_Directions_.
The response must consist of the records below, copied exactly.

Input below:

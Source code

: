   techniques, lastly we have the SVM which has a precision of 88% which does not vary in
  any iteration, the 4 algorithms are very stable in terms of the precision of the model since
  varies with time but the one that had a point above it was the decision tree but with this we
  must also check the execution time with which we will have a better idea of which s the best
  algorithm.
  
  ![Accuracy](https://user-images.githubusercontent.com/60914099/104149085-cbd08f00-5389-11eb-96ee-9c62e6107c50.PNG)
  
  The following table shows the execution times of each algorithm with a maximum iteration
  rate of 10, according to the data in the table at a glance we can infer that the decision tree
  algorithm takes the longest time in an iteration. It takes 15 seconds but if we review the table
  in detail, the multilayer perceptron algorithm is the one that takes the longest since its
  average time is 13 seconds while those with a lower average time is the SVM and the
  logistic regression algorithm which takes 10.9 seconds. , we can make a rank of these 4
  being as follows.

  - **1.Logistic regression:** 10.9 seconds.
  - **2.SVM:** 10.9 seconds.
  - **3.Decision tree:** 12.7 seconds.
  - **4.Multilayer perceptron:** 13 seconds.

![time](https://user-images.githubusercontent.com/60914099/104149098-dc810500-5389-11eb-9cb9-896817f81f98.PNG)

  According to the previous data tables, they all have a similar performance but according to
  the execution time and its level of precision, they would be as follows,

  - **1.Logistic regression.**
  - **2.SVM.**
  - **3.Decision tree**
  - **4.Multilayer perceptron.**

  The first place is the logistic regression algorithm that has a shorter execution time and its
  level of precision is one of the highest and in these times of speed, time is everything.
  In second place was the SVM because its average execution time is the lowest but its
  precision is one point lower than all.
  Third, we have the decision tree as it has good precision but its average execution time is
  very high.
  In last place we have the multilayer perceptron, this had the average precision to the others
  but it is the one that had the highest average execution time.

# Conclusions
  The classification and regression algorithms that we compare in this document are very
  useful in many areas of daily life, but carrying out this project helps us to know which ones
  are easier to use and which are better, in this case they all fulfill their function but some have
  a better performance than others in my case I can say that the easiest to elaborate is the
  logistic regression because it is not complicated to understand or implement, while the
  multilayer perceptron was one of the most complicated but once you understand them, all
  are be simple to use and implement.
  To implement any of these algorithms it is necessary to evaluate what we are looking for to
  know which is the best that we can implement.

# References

End of Input.

_Your response_.
Source code

:   techniques, lastly we have the SVM which has a precision of 88% which does not vary in
  any iteration, the 4 algorithms are very stable in terms of the precision of the model since
  varies with time but the one that had a point above it was the decision tree but with this we
  must also check the execution time with which we will have a better idea of which s the best
  algorithm.
  
  ![Accuracy](https://user-images.githubusercontent.com/60914099/104149085-cbd08f00-5389-11eb-96ee-9c62e6107c50.PNG)
  
  The following table shows the execution times of each algorithm with a maximum iteration
  rate of 10, according to the data in the table at a glance we can infer that the decision tree
  algorithm takes the longest time in an iteration. It takes 15 seconds but if we review the table
  in detail, the multilayer perceptron algorithm is the one that takes the longest since its
  average time is 13 seconds while those with a lower average time is the SVM and the
  logistic regression algorithm which takes 10.9 seconds. , we can make a rank of these 4
  being as follows.

  - **1.Logistic regression:** 10.9 seconds.
  - **2.SVM:** 10.9 seconds.
  - **3.Decision tree:** 12.7 seconds.
  - **4.Multilayer perceptron:** 13 seconds.

![time](https://user-images.githubusercontent.com/60914099/104149098-dc810500-5389-11eb-9cb9-896817f81f98.PNG)

  According to the previous data tables, they all have a similar performance but according to
  the execution time and its level of precision, they would be as follows,

  - **1.Logistic regression.**
  - **2.SVM.**
  - **3.Decision tree**
  - **4.Multilayer perceptron.**

  The first place is the logistic regression algorithm that has a shorter execution time and its
  level of precision is one of the highest and in these times of speed, time is everything.
  In second place was the SVM because its average execution time is the lowest but its
  precision is one point lower than all.
  Third, we have the decision tree as it has good precision but its average execution time is
  very high.
  In last place we have the multilayer perceptron, this had the average precision to the others
  but it is the one that had the highest average execution time.

# Conclusions
  The classification and regression algorithms that we compare in this document are very
  useful in many areas of daily life, but carrying out this project helps us to know which ones
  are easier to use and which are better, in this case they all fulfill their function but some have
  a better performance than others in my case I can say that the easiest to elaborate is the
  logistic regression because it is not complicated to understand or implement, while the
  multilayer perceptron was one of the most complicated but once you understand them, all
  are be simple to use and implement.
  To implement any of these algorithms it is necessary to evaluate what we are looking for to
  know which is the best that we can implement.

# References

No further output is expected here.